**Implementing Fixed Effects Estimation**

Our purpose in writing this paper
was to examine the econometrics underlying the ad hoc estimation methods commonly
used to account for unobserved heterogeneity in the finance literature.
Our investigation found that these methods should not be used because they
typically provide inconsistent estimates. For example, *Adj*Y
estimation transforms only the dependent variable and does not remove
problematic correlations from the independent variables. Fixed effects
(FE) estimation, on the other hand, is consistent and should be used in place
of these other estimators. But it is not always obvious how to implement fixed
effects.

This website provides examples and corresponding code to illustrate how to implement fixed effects in these cases. We also provide suggestions on how to overcome computational hurdles that arise when estimating models with multiple high-dimensional fixed effects. The code we provide is for Stata and SAS. If you want to suggest ways to handle these issues in other languages, we are happy to post links.

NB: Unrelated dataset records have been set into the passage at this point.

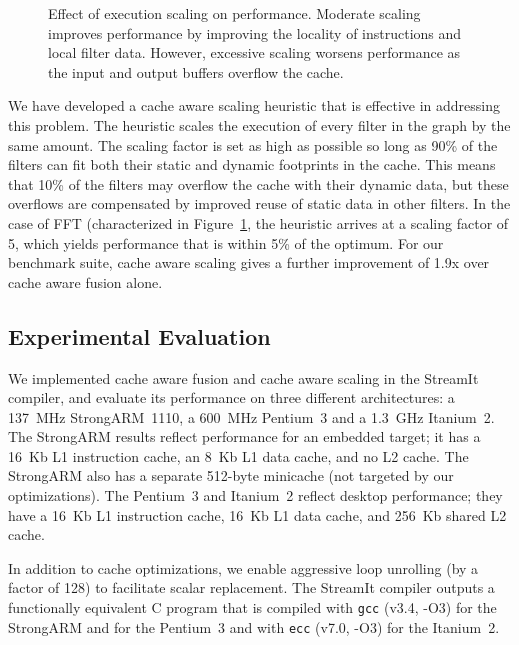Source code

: \begin{figure}[t]
\centering
{}
\caption[Effect of execution scaling on performance.]{Effect of execution 
scaling on performance.  Moderate scaling improves performance by
improving the locality of instructions and local filter data.
However, excessive scaling worsens performance as the input and output
buffers overflow the cache.\protect\label{fig:scaling}}
\end{figure}

We have developed a cache aware scaling heuristic that is effective in
addressing this problem.  The heuristic scales the execution of every
filter in the graph by the same amount.  The scaling factor is set as
high as possible so long as 90\% of the filters can fit both their
static and dynamic footprints in the cache.  This means that 10\% of
the filters may overflow the cache with their dynamic data, but these
overflows are compensated by improved reuse of static data in other
filters.  In the case of FFT (characterized in
Figure~\ref{fig:scaling}, the heuristic arrives at a scaling factor of
5, which yields performance that is within 5\% of the optimum.  For our
benchmark suite, cache aware scaling gives a further improvement of
1.9x over cache aware fusion alone.

\subsection*{Experimental Evaluation}

We implemented cache aware fusion and cache aware scaling in the
StreamIt compiler, and evaluate its performance on three different
architectures: a 137~MHz StrongARM~1110, a 600~MHz Pentium~3 and a
1.3~GHz Itanium~2. The StrongARM results reflect performance for an
embedded target; it has a 16~Kb L1 instruction cache, an 8~Kb L1 data
cache, and no L2 cache.  The StrongARM also has a separate 512-byte
minicache (not targeted by our optimizations).  The Pentium~3 and
Itanium~2 reflect desktop performance; they have a 16~Kb L1
instruction cache, 16~Kb L1 data cache, and 256~Kb shared L2 cache.

In addition to cache optimizations, we enable aggressive loop
unrolling (by a factor of 128) to facilitate scalar replacement.  The
StreamIt compiler outputs a functionally equivalent C program that is
compiled with \texttt{gcc} (v3.4, -O3) for the StrongARM and for the
Pentium~3 and with \texttt{ecc} (v7.0, -O3) for the Itanium~2.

If you use this information or code, please cite Gormley and
Matsa (forthcoming *RFS*). Our
paper, which provides deeper analysis of these ideas, is available here. Lecture slides used by Gormley to teach these
methods to PhD students are available here.

**Examples of how to run a
FE estimation in place of AdjY or AvgE**

A FE estimator correctly transforms both the dependent and
independent variables and should be used in place of *Adj*Y and *Avg*E
estimators. Commands for implementing the FE estimator in Stata are in
bold and the variable names, which the user must specify, are in italics.
Here are two examples: (1) industry-adjusting and (2)
characteristically-adjusting stock returns.

__Example #1 –
Industry-adjusting__

Industry-adjusting, an *Adj*Y estimator, can take many
forms. A common form is to demean the dependent variable with respect to
industry mean (or median) before estimating the model with OLS. However,
this estimate is inconsistent whenever there are within-industry correlations among
independent variables. Instead, a researcher should estimate a model with
industry FE. Any of the following four sets of estimation commands can be
used:

__Stata__

** **

**reg**** dependent_variable independent_variables i.industry;**

** **

**areg**** dependent_variable independent_variables, a(industry);**

** **

**xtset**** industry;**

**xtreg**** dependent_variable independent_variables,
fe;**

* *

__SAS __

**proc**** sort data= dataset; **

**by**** industry; **

**proc**** glm data= dataset;**

**absorb****
industry;**

**model****
dependent_variables = independent_variables
/ solution;**

**Note #1: **Unless you are interested in the individual
group means, AREG, XTREG, or PROC GLM are typically preferable, because of
shorter computation times.

** **

**Note #2:** While these various methods yield identical
coefficients, the standard errors may differ when Stata’s
cluster option is used. When clustering, AREG reports
cluster-robust standard errors that reduce the degrees of freedom by the number
of fixed effects swept away in the within-group transformation; XTREG reports
smaller cluster-robust standard errors because it does not make such an
adjustment. XTREG’s approach of not
adjusting the degrees of freedom is appropriate when the fixed effects swept
away by the within-group transformation are nested within clusters (meaning all
the observations for any given group are in the same cluster), as is commonly
the case (e.g., firm fixed effects are nested within firm, industry, or state
clusters). See Wooldridge (2010, Chapter 20).

XTREG-clustered standard errors can be recovered from AREG as follows:

1. Run
the AREG command *without* clustering

2. Then, construct two variables using the following code:

**gen**** df_areg = e(N)
– e(rank) – e(df_a);**

**gen**** df_xtreg = e(N)
– e(rank);**

3. Run
the AREG command again *with*
clustering

4. Multiply the reported cluster-robust standard errors by sqrt(df_areg / df_xtreg)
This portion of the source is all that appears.